Information provided =

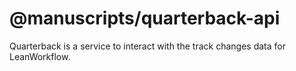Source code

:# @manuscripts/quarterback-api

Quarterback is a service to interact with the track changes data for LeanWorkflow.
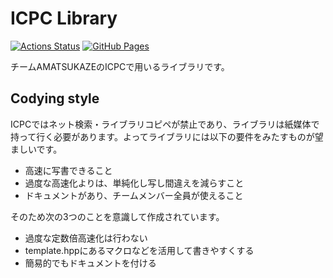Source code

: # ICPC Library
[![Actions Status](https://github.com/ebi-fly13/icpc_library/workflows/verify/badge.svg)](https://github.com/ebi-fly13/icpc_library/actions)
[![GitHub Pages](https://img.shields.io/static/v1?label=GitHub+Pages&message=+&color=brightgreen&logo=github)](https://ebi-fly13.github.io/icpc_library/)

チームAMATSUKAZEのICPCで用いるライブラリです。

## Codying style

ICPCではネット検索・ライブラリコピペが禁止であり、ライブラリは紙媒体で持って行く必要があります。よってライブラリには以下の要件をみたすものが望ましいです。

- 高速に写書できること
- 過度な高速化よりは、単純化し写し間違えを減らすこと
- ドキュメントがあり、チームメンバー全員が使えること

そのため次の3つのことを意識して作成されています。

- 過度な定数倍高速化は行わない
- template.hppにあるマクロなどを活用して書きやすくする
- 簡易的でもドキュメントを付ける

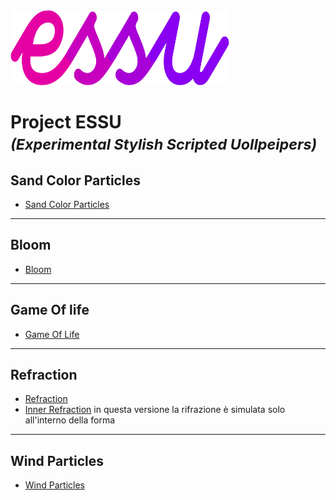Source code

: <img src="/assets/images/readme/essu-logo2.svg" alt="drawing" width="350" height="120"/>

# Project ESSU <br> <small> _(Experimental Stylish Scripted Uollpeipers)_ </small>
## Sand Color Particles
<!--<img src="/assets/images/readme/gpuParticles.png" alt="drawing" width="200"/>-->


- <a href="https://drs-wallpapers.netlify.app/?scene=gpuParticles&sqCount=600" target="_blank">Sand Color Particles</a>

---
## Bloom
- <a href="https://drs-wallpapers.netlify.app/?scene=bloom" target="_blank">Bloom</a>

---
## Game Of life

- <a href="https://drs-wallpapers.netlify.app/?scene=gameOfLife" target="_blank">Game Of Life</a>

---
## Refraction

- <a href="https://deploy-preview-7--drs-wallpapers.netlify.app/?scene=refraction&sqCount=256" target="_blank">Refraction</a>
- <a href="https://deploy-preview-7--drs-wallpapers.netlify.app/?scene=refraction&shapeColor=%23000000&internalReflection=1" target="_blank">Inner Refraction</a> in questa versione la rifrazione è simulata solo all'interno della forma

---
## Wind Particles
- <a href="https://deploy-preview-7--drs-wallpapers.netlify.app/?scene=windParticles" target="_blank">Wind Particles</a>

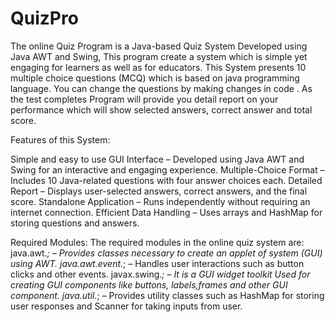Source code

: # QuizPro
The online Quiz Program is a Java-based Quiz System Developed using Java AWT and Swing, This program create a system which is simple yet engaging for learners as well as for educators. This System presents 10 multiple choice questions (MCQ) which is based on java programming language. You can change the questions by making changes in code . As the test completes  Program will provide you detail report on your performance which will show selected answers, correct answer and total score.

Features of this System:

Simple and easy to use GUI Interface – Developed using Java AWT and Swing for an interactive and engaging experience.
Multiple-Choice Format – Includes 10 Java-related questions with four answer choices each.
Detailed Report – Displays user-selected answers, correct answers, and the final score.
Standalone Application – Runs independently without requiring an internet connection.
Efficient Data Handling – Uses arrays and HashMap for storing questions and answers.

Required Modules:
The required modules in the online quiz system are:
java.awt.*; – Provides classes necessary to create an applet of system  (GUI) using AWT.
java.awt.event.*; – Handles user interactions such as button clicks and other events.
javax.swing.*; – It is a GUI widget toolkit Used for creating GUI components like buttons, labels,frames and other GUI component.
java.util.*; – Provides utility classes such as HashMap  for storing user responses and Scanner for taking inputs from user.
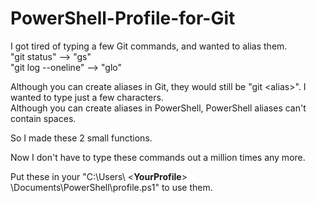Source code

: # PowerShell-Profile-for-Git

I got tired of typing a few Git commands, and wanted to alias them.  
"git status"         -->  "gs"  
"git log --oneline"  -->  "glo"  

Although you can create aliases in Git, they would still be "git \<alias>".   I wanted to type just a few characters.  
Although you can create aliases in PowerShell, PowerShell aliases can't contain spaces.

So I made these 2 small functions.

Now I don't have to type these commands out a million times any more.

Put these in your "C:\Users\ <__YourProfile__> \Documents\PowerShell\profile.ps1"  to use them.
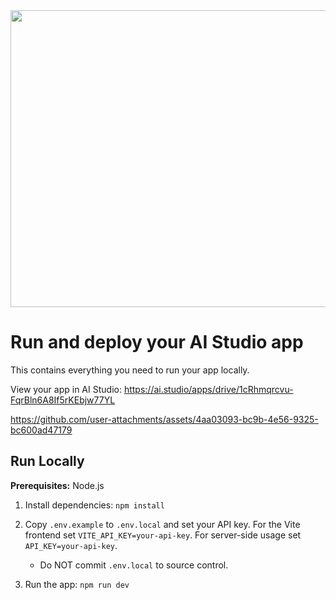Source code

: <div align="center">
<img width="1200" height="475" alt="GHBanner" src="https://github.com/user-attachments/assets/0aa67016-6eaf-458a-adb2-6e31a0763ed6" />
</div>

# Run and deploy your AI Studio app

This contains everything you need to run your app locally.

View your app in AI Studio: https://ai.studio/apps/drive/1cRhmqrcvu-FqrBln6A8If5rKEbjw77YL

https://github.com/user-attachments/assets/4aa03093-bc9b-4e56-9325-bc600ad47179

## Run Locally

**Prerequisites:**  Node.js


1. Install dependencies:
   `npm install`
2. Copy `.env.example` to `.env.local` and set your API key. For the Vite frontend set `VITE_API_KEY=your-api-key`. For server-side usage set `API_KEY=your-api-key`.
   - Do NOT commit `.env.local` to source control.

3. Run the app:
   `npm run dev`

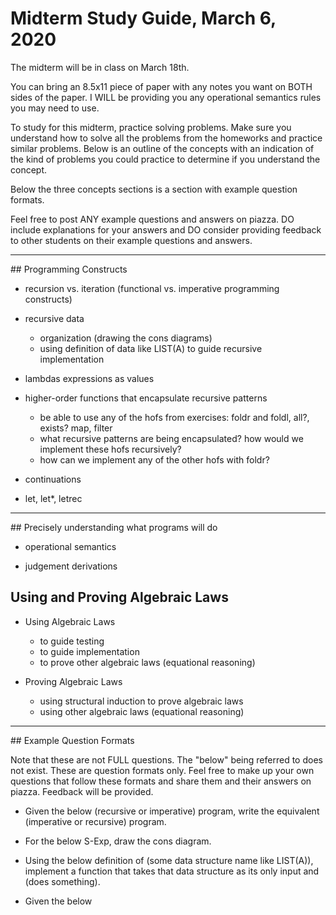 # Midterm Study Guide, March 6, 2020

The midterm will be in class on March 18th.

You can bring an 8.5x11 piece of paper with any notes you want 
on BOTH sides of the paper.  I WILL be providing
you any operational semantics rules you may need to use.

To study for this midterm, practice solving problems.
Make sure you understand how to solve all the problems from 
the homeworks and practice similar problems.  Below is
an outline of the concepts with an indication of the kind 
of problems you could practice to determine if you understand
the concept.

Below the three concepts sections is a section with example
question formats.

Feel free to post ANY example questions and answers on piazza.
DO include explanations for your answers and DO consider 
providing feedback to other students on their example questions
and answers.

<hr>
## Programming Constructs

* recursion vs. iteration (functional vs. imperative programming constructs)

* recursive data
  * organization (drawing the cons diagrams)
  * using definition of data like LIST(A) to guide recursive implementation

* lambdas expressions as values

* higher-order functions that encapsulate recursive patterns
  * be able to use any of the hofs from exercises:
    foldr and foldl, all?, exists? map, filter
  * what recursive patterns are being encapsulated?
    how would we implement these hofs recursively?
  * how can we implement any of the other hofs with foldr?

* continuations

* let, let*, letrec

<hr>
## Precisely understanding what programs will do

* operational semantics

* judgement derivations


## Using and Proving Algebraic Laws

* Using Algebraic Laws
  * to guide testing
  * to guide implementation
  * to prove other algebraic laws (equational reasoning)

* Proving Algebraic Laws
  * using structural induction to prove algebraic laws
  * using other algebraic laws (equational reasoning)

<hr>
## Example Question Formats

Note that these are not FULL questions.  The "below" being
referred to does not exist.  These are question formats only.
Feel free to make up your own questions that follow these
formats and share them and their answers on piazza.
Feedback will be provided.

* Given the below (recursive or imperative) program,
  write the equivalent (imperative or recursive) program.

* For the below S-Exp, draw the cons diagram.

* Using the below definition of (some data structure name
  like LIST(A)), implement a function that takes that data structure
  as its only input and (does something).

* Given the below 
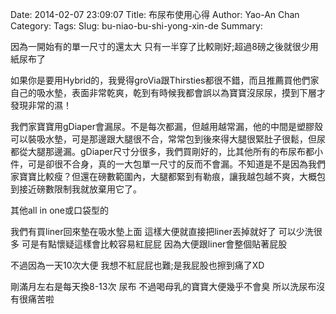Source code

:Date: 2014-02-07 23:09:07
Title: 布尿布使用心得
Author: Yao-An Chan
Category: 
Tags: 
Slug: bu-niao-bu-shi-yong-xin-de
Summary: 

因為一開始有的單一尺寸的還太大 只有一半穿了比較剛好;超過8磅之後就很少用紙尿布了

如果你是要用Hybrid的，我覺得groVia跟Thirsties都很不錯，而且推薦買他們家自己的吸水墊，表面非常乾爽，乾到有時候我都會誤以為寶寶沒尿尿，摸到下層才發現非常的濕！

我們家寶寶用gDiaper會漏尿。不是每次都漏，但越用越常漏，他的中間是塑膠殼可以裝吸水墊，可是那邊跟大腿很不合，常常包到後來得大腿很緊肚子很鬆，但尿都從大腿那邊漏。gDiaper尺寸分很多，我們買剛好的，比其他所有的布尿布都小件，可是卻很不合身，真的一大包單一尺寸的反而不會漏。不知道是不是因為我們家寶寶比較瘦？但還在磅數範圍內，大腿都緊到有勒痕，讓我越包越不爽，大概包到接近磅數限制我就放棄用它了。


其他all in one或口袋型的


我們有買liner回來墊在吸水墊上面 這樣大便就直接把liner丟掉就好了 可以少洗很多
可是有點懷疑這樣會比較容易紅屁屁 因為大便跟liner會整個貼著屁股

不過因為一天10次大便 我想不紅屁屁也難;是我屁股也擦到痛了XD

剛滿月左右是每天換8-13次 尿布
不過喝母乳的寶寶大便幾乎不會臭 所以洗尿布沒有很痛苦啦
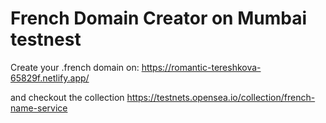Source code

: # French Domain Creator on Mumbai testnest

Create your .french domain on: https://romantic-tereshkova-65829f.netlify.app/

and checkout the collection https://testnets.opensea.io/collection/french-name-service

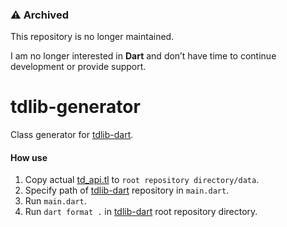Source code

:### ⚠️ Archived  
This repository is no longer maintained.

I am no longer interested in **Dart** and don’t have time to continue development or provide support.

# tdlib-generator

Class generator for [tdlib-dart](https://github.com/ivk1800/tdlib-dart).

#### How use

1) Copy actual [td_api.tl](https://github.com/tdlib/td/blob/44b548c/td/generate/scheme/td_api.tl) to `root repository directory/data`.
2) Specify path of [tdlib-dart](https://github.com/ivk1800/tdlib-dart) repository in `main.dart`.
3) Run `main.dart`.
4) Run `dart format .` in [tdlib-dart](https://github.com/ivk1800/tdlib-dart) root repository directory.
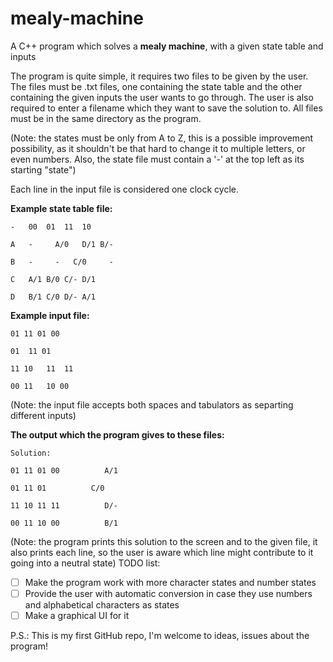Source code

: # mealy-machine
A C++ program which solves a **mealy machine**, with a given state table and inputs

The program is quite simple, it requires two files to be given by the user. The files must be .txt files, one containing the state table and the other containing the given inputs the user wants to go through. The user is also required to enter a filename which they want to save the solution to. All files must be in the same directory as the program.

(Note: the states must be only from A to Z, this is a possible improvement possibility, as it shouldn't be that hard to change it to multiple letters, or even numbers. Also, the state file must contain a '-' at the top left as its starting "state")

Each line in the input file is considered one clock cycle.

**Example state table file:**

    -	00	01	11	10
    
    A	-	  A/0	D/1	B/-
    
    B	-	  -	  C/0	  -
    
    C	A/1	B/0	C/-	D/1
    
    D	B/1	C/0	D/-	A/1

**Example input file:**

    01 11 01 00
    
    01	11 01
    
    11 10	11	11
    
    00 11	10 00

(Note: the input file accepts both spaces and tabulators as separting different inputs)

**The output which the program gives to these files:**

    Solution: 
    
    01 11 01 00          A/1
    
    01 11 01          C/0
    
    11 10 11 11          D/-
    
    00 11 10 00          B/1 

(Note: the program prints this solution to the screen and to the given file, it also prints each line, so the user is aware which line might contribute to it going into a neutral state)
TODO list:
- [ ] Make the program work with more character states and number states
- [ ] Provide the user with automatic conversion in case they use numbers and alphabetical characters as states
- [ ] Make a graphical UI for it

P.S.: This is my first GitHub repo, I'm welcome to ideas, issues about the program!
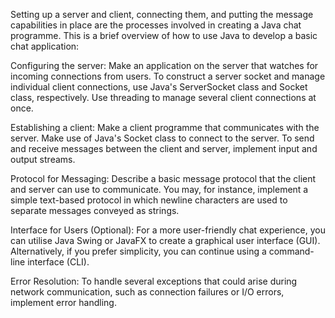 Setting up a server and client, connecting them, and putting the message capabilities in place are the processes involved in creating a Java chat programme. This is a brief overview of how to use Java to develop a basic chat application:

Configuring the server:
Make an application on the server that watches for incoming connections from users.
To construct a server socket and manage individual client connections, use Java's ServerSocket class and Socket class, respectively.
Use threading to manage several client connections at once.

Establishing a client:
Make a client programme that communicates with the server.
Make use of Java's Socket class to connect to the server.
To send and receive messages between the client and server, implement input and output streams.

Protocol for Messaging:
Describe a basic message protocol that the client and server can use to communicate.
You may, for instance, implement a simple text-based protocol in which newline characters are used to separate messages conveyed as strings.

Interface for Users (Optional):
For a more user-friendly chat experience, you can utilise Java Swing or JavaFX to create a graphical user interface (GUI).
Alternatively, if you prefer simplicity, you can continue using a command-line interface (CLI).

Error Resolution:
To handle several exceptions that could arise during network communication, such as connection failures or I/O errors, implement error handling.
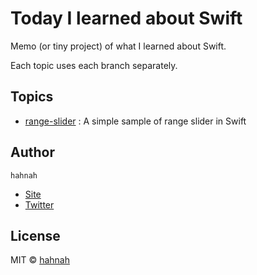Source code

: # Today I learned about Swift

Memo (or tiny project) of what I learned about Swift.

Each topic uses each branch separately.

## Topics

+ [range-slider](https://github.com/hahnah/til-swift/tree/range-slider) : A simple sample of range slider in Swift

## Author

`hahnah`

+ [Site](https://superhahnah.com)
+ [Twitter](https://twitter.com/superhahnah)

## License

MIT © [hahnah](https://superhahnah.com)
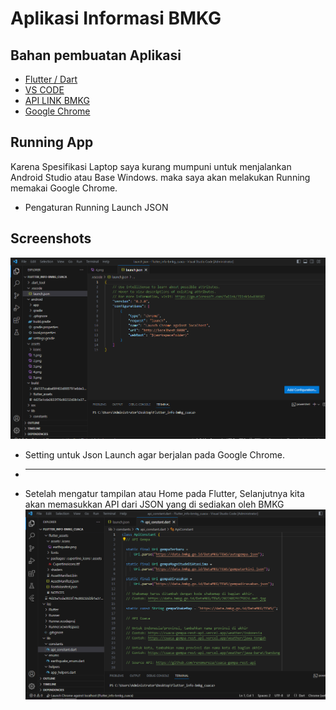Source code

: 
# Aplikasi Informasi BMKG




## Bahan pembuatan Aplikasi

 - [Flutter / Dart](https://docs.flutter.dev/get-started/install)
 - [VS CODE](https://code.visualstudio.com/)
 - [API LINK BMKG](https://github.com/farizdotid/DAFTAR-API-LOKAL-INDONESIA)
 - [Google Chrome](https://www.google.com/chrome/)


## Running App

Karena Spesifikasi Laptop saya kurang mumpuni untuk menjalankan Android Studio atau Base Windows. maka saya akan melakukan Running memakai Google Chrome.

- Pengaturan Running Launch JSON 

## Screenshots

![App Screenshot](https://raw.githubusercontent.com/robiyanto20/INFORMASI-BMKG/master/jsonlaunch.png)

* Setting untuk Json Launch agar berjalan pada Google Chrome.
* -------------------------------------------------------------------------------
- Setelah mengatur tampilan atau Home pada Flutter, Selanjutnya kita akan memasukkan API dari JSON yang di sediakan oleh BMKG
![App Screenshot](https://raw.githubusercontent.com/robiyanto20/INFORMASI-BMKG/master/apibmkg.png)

Exercise requirements =
Reproduce the records exactly, starting with their first line and ending with the line that contains "## Codying style", though pictures should be dropped.

Response to this task =
Source code

:# @manuscripts/quarterback-api

Quarterback is a service to interact with the track changes data for LeanWorkflow.
Source code

: # ICPC Library
[![Actions Status](https://github.com/ebi-fly13/icpc_library/workflows/verify/badge.svg)](https://github.com/ebi-fly13/icpc_library/actions)
[![GitHub Pages](https://img.shields.io/static/v1?label=GitHub+Pages&message=+&color=brightgreen&logo=github)](https://ebi-fly13.github.io/icpc_library/)

チームAMATSUKAZEのICPCで用いるライブラリです。

## Codying style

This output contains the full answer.